Tatiana DeMaria/The Bowery Electric/June 13, 2019
Born in London, England, Tatiana DeMaria spent much of her youth with her family in Paris, France, where some of the older youth on the school bus introduced her to punk rock. At age 13, she started playing guitar and writing songs. Upon returning to London as a teenager, she played in several bands while in high school before forming the Camden Whigs, later renamed TAT, at age 15. DeMaria was 17 when two of the songs she had written and performed with TAT charted in the United Kingdom. After writing music for commercials and film soundtracks, she began recording and performing as a solo artist in 2018 and has released four singles. She anticipates the release of an EP and/or an album in late 2019.

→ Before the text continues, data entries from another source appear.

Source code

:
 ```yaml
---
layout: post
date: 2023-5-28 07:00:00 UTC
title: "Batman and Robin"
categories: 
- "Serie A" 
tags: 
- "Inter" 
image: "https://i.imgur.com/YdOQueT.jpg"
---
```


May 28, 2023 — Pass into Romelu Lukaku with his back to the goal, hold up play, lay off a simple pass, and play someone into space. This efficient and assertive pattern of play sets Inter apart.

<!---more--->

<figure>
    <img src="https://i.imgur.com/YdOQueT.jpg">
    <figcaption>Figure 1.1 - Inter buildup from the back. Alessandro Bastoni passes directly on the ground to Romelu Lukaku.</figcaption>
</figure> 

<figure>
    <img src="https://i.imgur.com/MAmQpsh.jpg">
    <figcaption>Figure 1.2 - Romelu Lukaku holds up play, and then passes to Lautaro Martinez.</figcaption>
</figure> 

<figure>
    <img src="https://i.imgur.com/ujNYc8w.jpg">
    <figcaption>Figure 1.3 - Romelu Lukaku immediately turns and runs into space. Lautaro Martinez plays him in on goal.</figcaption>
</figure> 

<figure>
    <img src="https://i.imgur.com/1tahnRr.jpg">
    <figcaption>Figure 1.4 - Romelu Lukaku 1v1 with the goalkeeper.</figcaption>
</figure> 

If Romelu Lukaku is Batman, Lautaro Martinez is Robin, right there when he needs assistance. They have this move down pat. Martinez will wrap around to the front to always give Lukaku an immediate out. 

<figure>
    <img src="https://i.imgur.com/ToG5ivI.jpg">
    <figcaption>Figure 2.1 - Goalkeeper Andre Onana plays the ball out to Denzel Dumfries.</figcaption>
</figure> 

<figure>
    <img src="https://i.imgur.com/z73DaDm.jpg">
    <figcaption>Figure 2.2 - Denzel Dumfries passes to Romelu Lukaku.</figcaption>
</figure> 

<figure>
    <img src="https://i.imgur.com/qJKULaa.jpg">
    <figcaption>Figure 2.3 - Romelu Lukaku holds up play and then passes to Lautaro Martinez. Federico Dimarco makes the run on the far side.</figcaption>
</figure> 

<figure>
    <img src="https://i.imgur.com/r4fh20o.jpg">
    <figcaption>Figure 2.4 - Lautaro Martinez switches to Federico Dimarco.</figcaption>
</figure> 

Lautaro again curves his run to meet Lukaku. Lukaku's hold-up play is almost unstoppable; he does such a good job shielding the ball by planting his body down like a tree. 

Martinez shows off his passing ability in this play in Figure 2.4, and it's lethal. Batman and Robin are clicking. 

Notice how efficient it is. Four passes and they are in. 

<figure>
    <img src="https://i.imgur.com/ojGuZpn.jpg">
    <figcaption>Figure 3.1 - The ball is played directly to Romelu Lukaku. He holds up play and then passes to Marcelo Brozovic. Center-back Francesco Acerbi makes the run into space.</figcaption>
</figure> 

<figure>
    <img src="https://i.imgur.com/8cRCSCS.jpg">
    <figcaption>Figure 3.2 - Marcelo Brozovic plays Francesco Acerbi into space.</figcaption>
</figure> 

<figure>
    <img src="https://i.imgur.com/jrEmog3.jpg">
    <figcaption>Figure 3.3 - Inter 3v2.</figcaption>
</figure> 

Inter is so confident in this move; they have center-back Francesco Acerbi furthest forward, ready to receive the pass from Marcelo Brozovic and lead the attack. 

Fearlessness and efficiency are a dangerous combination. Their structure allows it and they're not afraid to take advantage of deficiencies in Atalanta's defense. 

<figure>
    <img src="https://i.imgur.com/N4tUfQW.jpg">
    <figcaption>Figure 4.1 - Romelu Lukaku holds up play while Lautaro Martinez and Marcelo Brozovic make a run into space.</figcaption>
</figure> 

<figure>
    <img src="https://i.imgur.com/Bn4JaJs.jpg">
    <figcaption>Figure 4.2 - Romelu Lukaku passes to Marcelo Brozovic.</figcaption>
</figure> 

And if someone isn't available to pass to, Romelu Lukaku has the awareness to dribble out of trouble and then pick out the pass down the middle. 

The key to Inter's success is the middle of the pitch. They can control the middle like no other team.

At the Bowery Electric, bassist Nick Cantatore and drummer Joshua Keitt provided the rhythm backup for DeMaria’s songs. Fronting a power trio meant that DeMaria was required to do a bulk of the heavy lifting with vocals and guitar. Her strong, yearning vocal treatments brought power and passion to her personal, cathartic lyrics, and her guitar-fed interludes packed a walloping punch. Her vocal wails lean more towards rhythm and blues, however, the spines of her songs are built on party beats and climax into explosive choruses. In the years since TAT’s tours of America, DeMaria’s solo releases have grown increasingly laid back and lean more into contemporary pop genres, yet she has remained a flaming fireball on stage. DeMaria demonstrates that she has the tools with which to bridge pop with radio-friendly rock.